In the proposed legislation, Paul provides a rather misleading rationale to defend gutting D.C.’s gun laws, writing that people in D.C. deserve greater access to guns because the city suffers from the highest per capita murder rate.
“The District of Columbia has the highest per capita murder rate in the Nation, which may be attributed in part to local laws prohibitting posession of firearms by law-abiding person who would others be able to defend themselves and their loved ones in their own homes and businesses.”
The problem: D.C. has the highest murder rate when compared to states, but not when compared to cities, which would be a much more apt comparison, since we’re, you know, a city.
According to 2012 data from the FBI, D.C. has the highest murder rate per capita when compared to states, with a rate of 13.9 murders for every 100,000 residents. But when compared to cities that year, D.C. ranked only eighth-worst among U.S. cities with a population of at least 500,000 people. (That’s bad, obviously, but it’s not as bad as Paul wants us to think it is.) Paul’s office didn’t immediately reply to requests for comment.Non-voting D.C. Del.

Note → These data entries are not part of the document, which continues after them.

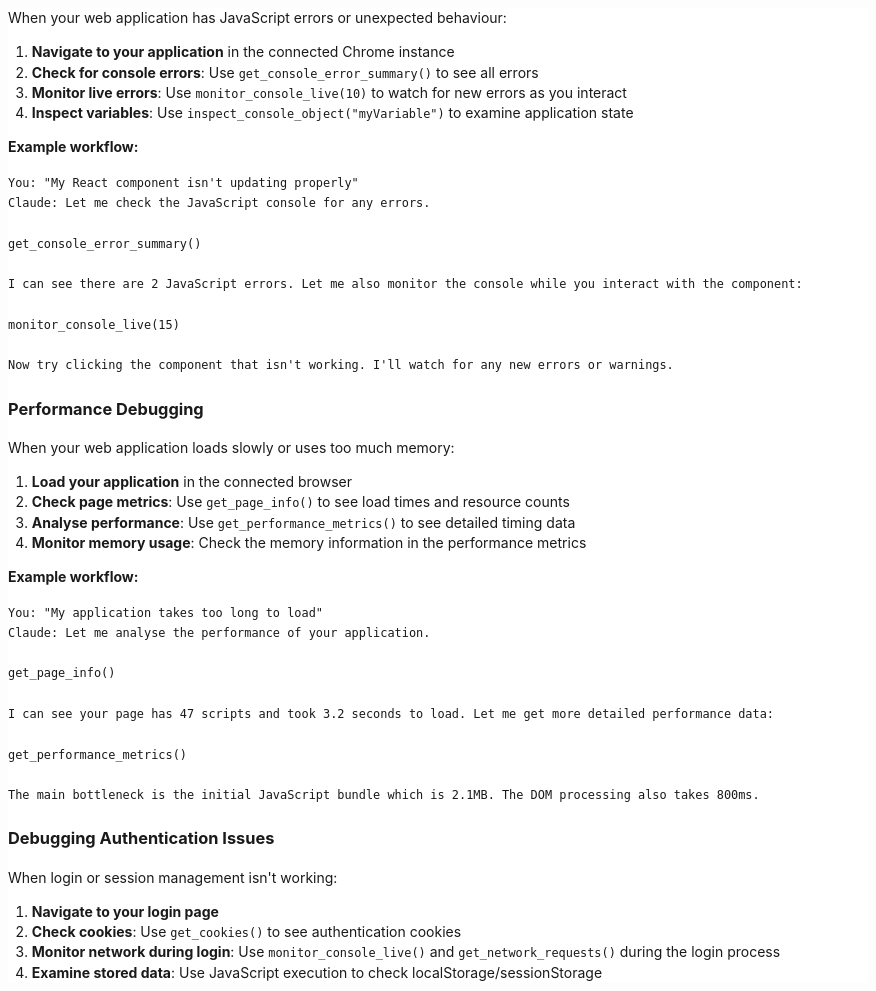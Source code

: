 When your web application has JavaScript errors or unexpected behaviour:

1. **Navigate to your application** in the connected Chrome instance
2. **Check for console errors**: Use `get_console_error_summary()` to see all errors
3. **Monitor live errors**: Use `monitor_console_live(10)` to watch for new errors as you interact
4. **Inspect variables**: Use `inspect_console_object("myVariable")` to examine application state

**Example workflow:**

```
You: "My React component isn't updating properly"
Claude: Let me check the JavaScript console for any errors.

get_console_error_summary()

I can see there are 2 JavaScript errors. Let me also monitor the console while you interact with the component:

monitor_console_live(15)

Now try clicking the component that isn't working. I'll watch for any new errors or warnings.
```

### Performance Debugging

When your web application loads slowly or uses too much memory:

1. **Load your application** in the connected browser
2. **Check page metrics**: Use `get_page_info()` to see load times and resource counts
3. **Analyse performance**: Use `get_performance_metrics()` to see detailed timing data
4. **Monitor memory usage**: Check the memory information in the performance metrics

**Example workflow:**

```
You: "My application takes too long to load"
Claude: Let me analyse the performance of your application.

get_page_info()

I can see your page has 47 scripts and took 3.2 seconds to load. Let me get more detailed performance data:

get_performance_metrics()

The main bottleneck is the initial JavaScript bundle which is 2.1MB. The DOM processing also takes 800ms.
```

### Debugging Authentication Issues

When login or session management isn't working:

1. **Navigate to your login page**
2. **Check cookies**: Use `get_cookies()` to see authentication cookies
3. **Monitor network during login**: Use `monitor_console_live()` and `get_network_requests()` during the login process
4. **Examine stored data**: Use JavaScript execution to check localStorage/sessionStorage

Eleanor Holmes Norton quickly issued a condemnation of Paul’s legislation today, saying “Senator Paul, the tea party standard-bearer, seems to leave his small government, libertarian views at the District line when it comes to the District of Columbia.”

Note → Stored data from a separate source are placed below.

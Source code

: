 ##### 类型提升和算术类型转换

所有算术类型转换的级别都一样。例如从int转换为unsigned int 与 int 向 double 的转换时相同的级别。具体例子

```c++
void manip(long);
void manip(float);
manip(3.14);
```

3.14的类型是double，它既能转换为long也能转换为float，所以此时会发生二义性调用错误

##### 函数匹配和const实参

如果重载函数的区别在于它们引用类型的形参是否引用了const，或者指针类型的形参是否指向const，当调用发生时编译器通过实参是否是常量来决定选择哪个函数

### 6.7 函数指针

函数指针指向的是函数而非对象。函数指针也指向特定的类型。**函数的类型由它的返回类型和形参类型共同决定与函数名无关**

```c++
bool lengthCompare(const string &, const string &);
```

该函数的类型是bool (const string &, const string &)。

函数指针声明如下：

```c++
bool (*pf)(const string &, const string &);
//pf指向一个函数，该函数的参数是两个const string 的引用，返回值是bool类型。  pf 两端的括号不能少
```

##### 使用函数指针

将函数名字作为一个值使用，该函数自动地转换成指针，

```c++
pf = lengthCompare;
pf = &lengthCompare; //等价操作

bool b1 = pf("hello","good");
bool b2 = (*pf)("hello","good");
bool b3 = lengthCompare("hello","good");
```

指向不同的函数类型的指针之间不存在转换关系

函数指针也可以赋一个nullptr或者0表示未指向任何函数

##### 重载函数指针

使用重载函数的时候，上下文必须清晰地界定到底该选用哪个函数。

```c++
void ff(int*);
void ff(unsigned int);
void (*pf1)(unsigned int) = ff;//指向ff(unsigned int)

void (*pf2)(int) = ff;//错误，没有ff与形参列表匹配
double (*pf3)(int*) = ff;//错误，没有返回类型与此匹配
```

“Based on his support for reducing the power of the federal government and devolving that power to states and local governments, including his visit to Howard University last year where he discussed the war on drugs, we had hoped he might be an ally in keeping Congress out of D.C.’s local affairs,” Norton wrote in a statement.

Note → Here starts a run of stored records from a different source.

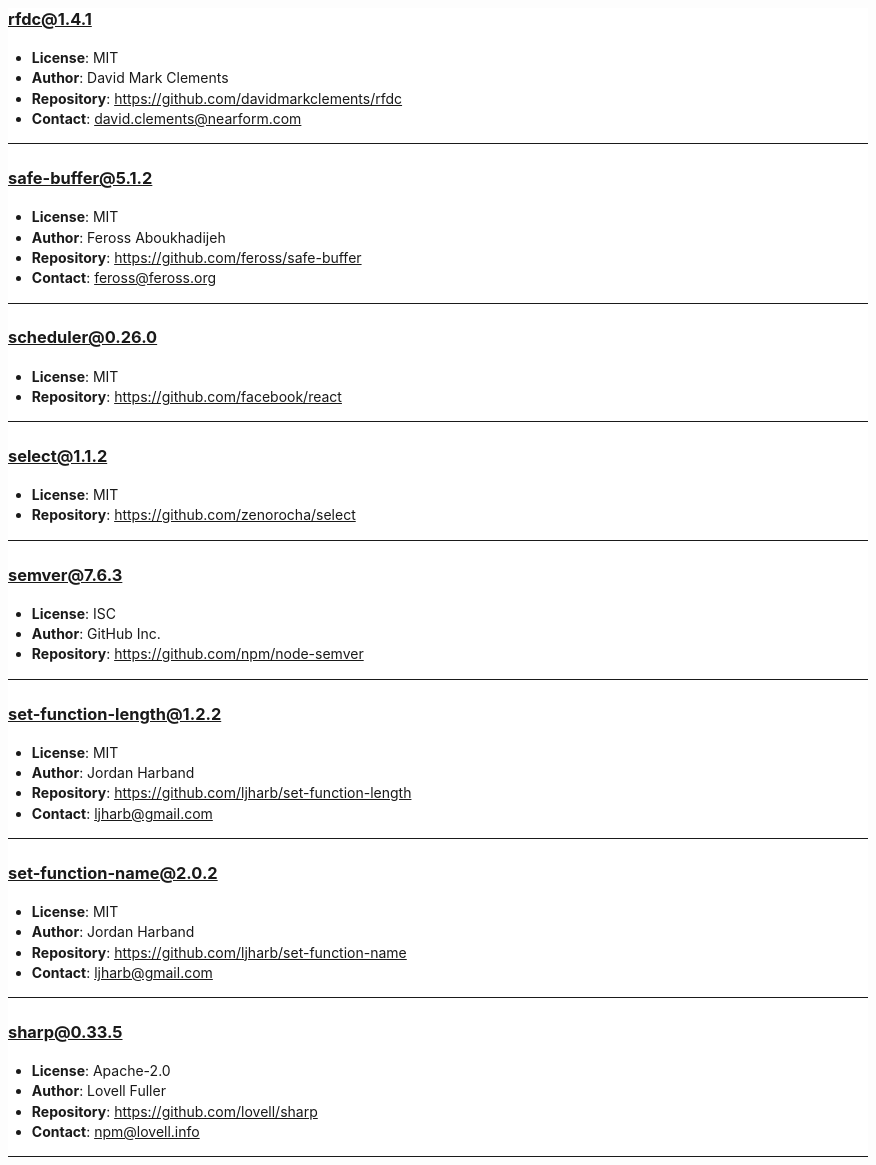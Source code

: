 ### rfdc@1.4.1
- **License**: MIT
- **Author**: David Mark Clements
- **Repository**: https://github.com/davidmarkclements/rfdc
- **Contact**: david.clements@nearform.com

---
### safe-buffer@5.1.2
- **License**: MIT
- **Author**: Feross Aboukhadijeh
- **Repository**: https://github.com/feross/safe-buffer
- **Contact**: feross@feross.org

---
### scheduler@0.26.0
- **License**: MIT
- **Repository**: https://github.com/facebook/react

---
### select@1.1.2
- **License**: MIT
- **Repository**: https://github.com/zenorocha/select

---
### semver@7.6.3
- **License**: ISC
- **Author**: GitHub Inc.
- **Repository**: https://github.com/npm/node-semver

---
### set-function-length@1.2.2
- **License**: MIT
- **Author**: Jordan Harband
- **Repository**: https://github.com/ljharb/set-function-length
- **Contact**: ljharb@gmail.com

---
### set-function-name@2.0.2
- **License**: MIT
- **Author**: Jordan Harband
- **Repository**: https://github.com/ljharb/set-function-name
- **Contact**: ljharb@gmail.com

---
### sharp@0.33.5
- **License**: Apache-2.0
- **Author**: Lovell Fuller
- **Repository**: https://github.com/lovell/sharp
- **Contact**: npm@lovell.info

---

As Norton noted, Paul is credited with sinking legislation in 2012 that would have granted D.C. greater budget autonomy. Paul introduced amendments to the bipartisan bill that would have considerably eased gun laws in the city and banned federal funding for D.C. abortions.
The District’s strict gun laws have been challenged by Paul and others in the past, but a federal judge ruled in May that D.C.’s current laws are constitutional. Paul’s bill would also remove the criminal penalty for carrying a gun outside of one’s home.
The Senate has voted to move forward with voting on the Sportsmen Act, but a number of controversial amendments introduced, including Paul’s, could kill the whole thing, according to Politico.